Stored data
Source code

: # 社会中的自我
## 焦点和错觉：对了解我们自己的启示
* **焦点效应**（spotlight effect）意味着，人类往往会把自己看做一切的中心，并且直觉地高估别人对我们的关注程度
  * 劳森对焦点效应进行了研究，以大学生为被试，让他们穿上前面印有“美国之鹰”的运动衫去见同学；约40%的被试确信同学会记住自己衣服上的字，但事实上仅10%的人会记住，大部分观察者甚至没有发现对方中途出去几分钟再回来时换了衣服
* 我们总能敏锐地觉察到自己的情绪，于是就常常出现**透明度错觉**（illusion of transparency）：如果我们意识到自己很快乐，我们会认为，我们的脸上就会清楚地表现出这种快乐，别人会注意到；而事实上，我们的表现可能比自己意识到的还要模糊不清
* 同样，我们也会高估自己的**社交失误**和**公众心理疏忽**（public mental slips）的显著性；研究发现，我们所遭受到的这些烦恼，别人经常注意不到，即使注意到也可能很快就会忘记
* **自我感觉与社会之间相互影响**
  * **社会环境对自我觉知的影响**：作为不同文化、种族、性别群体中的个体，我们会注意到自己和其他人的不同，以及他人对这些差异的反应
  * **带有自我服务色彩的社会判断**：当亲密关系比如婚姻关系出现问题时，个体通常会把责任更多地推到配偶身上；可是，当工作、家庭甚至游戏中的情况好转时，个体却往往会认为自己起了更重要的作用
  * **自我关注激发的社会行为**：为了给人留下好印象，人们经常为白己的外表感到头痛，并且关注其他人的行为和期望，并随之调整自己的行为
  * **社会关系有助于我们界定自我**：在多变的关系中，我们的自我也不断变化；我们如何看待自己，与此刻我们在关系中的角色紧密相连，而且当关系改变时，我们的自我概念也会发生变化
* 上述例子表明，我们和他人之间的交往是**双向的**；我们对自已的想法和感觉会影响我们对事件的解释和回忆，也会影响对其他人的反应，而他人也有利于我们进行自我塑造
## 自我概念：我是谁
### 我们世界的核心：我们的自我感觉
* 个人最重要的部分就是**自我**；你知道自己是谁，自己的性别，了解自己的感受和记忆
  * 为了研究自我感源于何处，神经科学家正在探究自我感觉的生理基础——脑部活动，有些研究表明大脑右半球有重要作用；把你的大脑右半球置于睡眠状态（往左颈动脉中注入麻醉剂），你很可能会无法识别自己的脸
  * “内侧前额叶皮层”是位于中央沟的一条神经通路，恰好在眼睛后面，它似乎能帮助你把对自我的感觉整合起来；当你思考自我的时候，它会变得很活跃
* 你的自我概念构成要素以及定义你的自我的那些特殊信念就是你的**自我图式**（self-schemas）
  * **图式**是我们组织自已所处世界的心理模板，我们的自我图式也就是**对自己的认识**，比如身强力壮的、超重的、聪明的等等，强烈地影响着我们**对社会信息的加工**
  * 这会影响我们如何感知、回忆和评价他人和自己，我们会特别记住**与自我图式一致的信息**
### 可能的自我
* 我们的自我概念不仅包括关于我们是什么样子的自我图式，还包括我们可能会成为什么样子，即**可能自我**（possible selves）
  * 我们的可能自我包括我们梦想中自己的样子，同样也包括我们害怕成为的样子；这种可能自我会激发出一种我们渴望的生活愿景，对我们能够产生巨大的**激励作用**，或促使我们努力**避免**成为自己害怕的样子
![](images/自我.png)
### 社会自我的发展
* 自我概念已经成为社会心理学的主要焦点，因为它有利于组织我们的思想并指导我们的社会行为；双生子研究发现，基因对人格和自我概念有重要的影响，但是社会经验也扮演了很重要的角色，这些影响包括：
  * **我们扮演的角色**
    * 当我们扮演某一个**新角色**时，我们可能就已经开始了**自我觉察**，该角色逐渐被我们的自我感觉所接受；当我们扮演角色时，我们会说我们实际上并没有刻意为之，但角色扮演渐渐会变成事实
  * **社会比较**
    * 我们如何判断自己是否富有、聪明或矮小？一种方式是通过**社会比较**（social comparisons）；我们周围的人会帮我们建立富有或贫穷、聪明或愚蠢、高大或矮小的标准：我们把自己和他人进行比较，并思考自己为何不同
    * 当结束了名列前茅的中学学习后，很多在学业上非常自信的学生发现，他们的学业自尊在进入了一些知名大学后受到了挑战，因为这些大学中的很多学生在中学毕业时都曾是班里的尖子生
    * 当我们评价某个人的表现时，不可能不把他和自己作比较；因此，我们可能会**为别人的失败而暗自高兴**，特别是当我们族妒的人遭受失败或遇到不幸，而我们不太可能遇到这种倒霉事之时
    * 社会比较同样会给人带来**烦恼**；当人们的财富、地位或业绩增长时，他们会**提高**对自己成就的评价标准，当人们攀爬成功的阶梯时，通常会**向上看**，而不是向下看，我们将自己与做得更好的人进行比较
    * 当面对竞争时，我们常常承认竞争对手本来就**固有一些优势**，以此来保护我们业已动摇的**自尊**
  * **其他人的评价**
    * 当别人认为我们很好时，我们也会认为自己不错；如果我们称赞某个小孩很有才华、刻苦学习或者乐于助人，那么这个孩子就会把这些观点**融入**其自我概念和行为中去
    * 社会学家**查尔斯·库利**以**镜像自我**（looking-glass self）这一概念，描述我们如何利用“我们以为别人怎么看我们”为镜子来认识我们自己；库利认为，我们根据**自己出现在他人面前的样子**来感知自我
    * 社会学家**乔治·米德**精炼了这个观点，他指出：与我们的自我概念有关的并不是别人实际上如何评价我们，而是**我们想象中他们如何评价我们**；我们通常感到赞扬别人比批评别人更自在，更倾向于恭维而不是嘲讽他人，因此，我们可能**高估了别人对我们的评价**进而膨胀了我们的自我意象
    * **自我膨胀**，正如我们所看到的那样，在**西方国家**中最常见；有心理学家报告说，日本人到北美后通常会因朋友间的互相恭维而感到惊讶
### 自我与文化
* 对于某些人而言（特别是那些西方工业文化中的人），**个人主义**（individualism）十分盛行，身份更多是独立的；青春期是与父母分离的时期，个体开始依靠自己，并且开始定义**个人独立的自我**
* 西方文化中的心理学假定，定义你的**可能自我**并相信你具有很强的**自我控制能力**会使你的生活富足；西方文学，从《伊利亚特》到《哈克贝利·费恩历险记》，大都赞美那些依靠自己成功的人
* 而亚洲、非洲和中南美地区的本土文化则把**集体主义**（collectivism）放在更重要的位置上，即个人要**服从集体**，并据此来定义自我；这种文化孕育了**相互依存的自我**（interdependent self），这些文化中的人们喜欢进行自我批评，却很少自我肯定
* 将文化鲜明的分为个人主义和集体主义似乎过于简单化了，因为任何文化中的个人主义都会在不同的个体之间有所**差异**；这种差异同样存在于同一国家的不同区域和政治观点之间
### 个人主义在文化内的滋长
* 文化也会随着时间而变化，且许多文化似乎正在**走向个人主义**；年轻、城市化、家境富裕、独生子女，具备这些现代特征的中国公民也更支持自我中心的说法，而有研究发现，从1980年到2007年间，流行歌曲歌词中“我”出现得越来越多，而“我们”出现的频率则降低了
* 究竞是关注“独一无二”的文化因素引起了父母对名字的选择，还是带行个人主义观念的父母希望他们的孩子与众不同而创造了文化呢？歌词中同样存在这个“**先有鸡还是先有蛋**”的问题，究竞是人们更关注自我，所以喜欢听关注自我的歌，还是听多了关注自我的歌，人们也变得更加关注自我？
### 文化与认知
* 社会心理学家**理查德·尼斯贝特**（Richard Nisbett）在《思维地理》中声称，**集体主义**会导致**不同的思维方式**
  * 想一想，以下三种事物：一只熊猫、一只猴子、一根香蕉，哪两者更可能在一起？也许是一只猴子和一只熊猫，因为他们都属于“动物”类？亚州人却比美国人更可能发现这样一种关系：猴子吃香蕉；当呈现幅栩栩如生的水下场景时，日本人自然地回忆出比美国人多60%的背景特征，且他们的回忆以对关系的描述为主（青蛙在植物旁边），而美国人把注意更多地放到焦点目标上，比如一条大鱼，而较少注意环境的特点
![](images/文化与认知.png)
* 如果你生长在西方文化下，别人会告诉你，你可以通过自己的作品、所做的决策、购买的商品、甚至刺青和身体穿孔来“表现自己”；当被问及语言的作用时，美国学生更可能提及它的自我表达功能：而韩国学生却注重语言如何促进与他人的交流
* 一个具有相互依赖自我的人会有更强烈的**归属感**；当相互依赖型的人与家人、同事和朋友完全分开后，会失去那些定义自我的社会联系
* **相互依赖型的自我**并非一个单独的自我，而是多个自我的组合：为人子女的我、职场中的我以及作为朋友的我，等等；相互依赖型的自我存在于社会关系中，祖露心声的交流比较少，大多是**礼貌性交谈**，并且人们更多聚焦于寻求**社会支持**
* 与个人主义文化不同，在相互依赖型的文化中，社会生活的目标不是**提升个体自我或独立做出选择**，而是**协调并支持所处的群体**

---

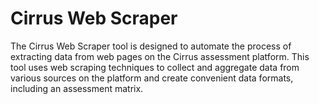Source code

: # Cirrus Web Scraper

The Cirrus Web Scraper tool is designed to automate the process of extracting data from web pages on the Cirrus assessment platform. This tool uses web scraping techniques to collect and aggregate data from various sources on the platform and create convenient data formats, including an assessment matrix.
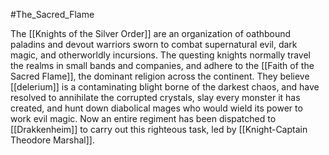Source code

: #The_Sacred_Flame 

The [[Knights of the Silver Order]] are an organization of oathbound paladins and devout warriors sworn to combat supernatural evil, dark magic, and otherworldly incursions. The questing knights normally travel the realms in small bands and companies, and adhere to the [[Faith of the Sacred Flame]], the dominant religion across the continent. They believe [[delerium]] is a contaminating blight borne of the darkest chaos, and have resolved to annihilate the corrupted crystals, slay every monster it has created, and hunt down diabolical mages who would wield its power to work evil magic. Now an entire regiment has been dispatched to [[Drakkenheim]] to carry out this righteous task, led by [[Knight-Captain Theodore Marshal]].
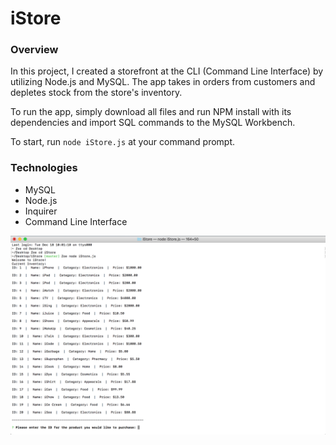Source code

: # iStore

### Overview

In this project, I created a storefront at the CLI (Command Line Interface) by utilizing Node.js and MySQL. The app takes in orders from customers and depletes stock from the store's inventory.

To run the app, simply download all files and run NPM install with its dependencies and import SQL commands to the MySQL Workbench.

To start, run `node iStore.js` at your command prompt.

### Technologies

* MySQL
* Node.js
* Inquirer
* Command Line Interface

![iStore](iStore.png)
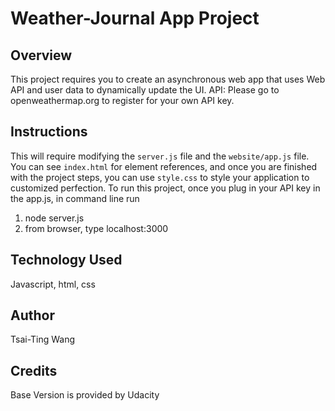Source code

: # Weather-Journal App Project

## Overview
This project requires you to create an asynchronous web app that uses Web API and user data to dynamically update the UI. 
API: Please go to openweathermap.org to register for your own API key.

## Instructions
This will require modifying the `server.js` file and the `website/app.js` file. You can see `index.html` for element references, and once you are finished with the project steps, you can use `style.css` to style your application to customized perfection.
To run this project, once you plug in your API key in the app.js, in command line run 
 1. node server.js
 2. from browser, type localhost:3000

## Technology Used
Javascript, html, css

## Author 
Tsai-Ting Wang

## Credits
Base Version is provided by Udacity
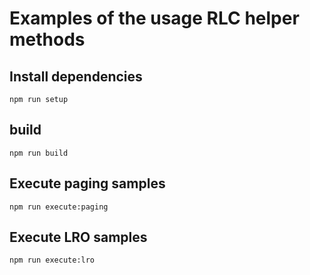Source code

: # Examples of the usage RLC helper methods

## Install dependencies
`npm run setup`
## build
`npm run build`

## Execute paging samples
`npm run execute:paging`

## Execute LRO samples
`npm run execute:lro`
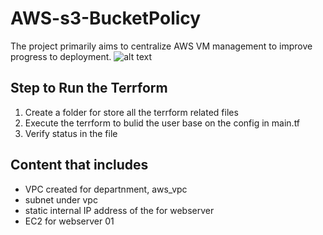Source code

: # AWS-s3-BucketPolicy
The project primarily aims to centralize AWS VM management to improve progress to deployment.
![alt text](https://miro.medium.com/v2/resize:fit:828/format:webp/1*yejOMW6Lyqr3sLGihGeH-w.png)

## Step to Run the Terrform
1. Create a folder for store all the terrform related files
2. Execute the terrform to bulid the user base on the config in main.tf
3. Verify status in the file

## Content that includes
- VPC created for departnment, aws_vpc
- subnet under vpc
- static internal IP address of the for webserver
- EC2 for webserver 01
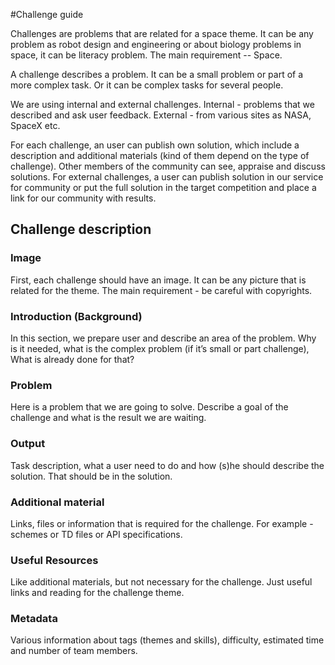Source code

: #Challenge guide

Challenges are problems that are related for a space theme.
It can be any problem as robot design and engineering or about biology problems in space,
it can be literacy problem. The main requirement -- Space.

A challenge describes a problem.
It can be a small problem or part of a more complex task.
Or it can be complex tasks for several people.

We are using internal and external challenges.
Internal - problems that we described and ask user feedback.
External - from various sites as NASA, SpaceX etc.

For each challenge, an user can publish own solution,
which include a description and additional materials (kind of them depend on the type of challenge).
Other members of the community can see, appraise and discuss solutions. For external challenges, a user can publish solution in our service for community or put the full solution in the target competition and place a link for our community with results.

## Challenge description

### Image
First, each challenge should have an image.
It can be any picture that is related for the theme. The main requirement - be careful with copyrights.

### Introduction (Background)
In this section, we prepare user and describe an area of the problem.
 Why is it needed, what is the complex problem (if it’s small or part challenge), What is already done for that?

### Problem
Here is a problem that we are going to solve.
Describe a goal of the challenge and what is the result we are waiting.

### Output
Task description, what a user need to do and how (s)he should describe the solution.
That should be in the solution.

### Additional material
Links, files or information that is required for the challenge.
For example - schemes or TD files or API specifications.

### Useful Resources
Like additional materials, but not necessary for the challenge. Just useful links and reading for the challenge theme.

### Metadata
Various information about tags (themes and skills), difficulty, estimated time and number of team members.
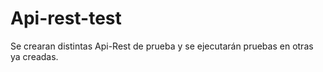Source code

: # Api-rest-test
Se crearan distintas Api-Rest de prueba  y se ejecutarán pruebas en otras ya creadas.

The problem:
The answer must be every line of the data that contains the word "what".

Answer for the task:
 Why is it needed, what is the complex problem (if it’s small or part challenge), What is already done for that?
Describe a goal of the challenge and what is the result we are waiting.
Task description, what a user need to do and how (s)he should describe the solution.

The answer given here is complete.